A Lord of Programmers from the plains, keeper of enterprise ways, journeyed to the fabled monastery atop LLM mountain. Word had reached him that Master Foo’s students practiced a heretical form of programming that violated all sacred traditions.
At the mountain’s base, the Lord was pleased to find junior students coding as they should - crafting precise algorithms, writing unit tests for every function, and documenting each variable with scholarly precision. “Perhaps the rumors are false,” he thought. “These disciples follow the ancient ways of enterprise.”
Climbing higher, he encountered intermediate students who channeled chi to conjure parts of their programs - code, tests, documentation, commit messages - materializing from the ethereal realm. They would occasionally alter these manifestations where desired, tweaking a function here, adjusting a comment there. To the Lord’s eyes, this practice appeared sloppy and undisciplined. “Curious,” the Lord muttered, “but surely their seniors maintain proper discipline.”

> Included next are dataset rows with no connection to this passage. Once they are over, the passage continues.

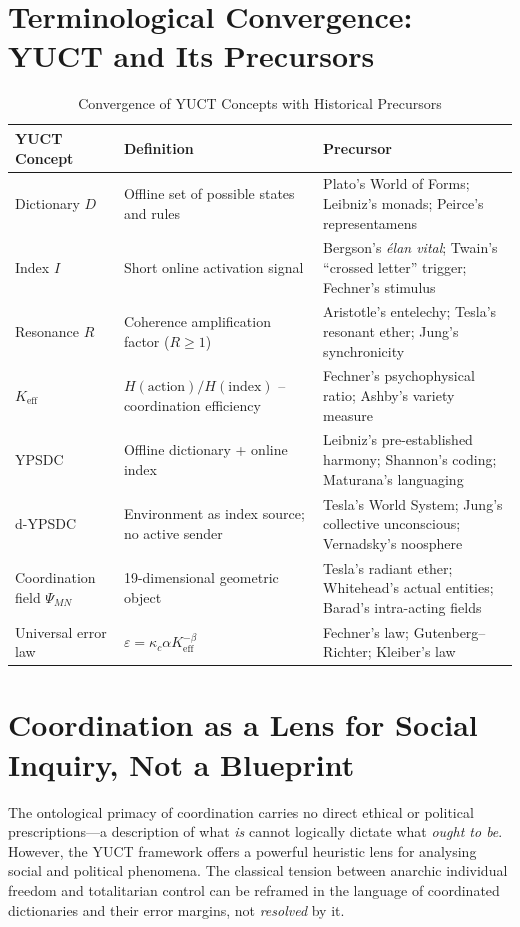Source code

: \documentclass[12pt,a4paper]{article}
\begin{document}
	\section{Terminological Convergence: YUCT and Its Precursors}
	
	\begin{table}[htbp]
		\centering
		\caption{Convergence of YUCT Concepts with Historical Precursors}
		\label{tab:convergence}
		\small
		\begin{tabular}{p{2.5cm}p{4.5cm}p{4.5cm}}
			\toprule
			\textbf{YUCT Concept} & \textbf{Definition} & \textbf{Precursor} \\
			\midrule
			Dictionary \(D\) & Offline set of possible states and rules & Plato's World of Forms; Leibniz's monads; Peirce's representamens \\
			Index \(I\) & Short online activation signal & Bergson's \emph{élan vital}; Twain's ``crossed letter'' trigger; Fechner's stimulus \\
			Resonance \(R\) & Coherence amplification factor (\(R \ge 1\)) & Aristotle's entelechy; Tesla's resonant ether; Jung's synchronicity \\
			\(K_{\mathrm{eff}}\) & \(H(\text{action})/H(\text{index})\) -- coordination efficiency & Fechner's psychophysical ratio; Ashby's variety measure \\
			YPSDC & Offline dictionary + online index & Leibniz's pre-established harmony; Shannon's coding; Maturana's languaging \\
			d-YPSDC & Environment as index source; no active sender & Tesla's World System; Jung's collective unconscious; Vernadsky's noosphere \\
			Coordination field \(\Psi_{MN}\) & 19-dimensional geometric object & Tesla's radiant ether; Whitehead's actual entities; Barad's intra-acting fields \\
			Universal error law & \(\varepsilon = \kappa_c \alpha K_{\mathrm{eff}}^{-\beta}\) & Fechner's law; Gutenberg–Richter; Kleiber's law \\
			\bottomrule
		\end{tabular}
	\end{table}
	
	\section{Coordination as a Lens for Social Inquiry, Not a Blueprint}
	\label{sec:social-lens}
	
	The ontological primacy of coordination carries no direct ethical or political prescriptions---a description of what \emph{is} cannot logically dictate what \emph{ought to be}. However, the YUCT framework offers a powerful heuristic lens for analysing social and political phenomena. The classical tension between anarchic individual freedom and totalitarian control can be reframed in the language of coordinated dictionaries and their error margins, not \emph{resolved} by it.
	
\end{document}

Near the summit, he discovered the monks doing the unthinkable: they showed no interest in algorithms, wrote no tests, crafted no documentation. Instead, they sat in meditation, learning only the language of human needs and the art of precise conversation. Their programs emerged fully formed from dialogues, like flowers blooming without soil.
Outraged, the Lord stormed to the peak where Master Foo sat weaving natural language into working systems. “Master!” he thundered. “Your monastery mocks the very foundations of our craft! Your beginners practice correctly, but your masters have forgotten everything - data structures, clean code, commit practices the sacred disciplines! How can one who cannot write a sorting function or checks code coverage claim to program?”

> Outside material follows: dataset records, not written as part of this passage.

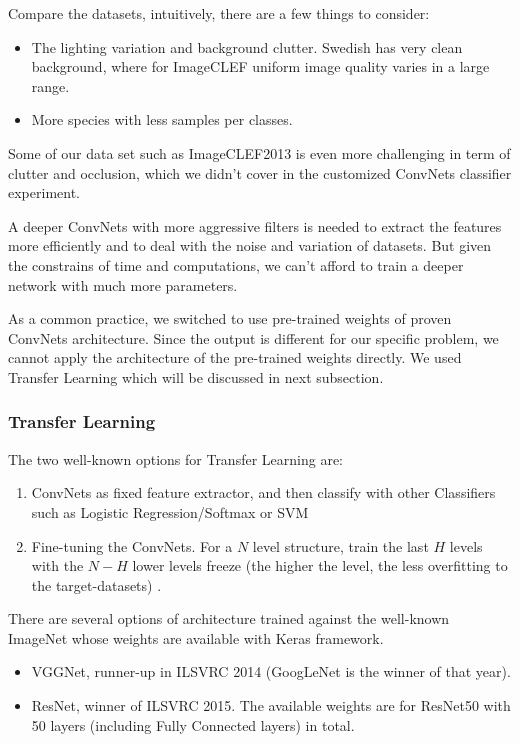 \documentclass[journal, 10pt]{IEEEtran}
\begin{document}
  Compare the datasets, intuitively, there are a few things to consider:
  \begin{itemize}
    \item The lighting variation and background clutter. Swedish has very clean background, where for ImageCLEF uniform image quality varies in a large range.
    \item More species with less samples per classes.
  \end{itemize}

  Some of our data set such as ImageCLEF2013 is even more challenging in term of clutter and occlusion, which we didn't cover in the customized ConvNets classifier experiment.

  A deeper ConvNets with more aggressive filters is needed to extract the features more efficiently and to deal with the noise and variation of datasets. But given the constrains of time and computations, we can't afford to train a deeper network with much more parameters.

  As a common practice, we switched to use pre-trained weights of proven ConvNets architecture. Since the output is different for our specific problem, we cannot apply the architecture of the pre-trained weights directly. We used Transfer Learning which will be discussed in next subsection.

  \subsubsection{Transfer Learning}
  The two well-known options for Transfer Learning are:
  \begin{enumerate}
    \item ConvNets as fixed feature extractor, and then classify with other Classifiers such as Logistic Regression/Softmax or SVM
    \item Fine-tuning the ConvNets. For a $N$ level structure, train the last $H$ levels with the $N-H$ lower levels freeze (the higher the level, the less overfitting to the target-datasets) \cite{CS231N}.
  \end{enumerate}

  There are several options of architecture trained against the well-known ImageNet whose weights are available with Keras framework.
  \begin{itemize}
    \item VGGNet, runner-up in ILSVRC 2014 (GoogLeNet is the winner of that year).
    \item ResNet, winner of ILSVRC 2015. The available weights are for ResNet50 with 50 layers (including Fully Connected layers) in total.
  \end{itemize}
\end{document}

Master Foo looked up from his work and smiled. “Rest a little for you have climbed far from the Von Neumann plains to the top of the LLM mountain”
Upon hearing these words, the Lord was enlightened.
Master Po says: In the old way, humans learned the language of machines. In the new way, machines learn the language of humans. The path from human thought to running program grows shorter, but the need for wisdom about human needs grows greater.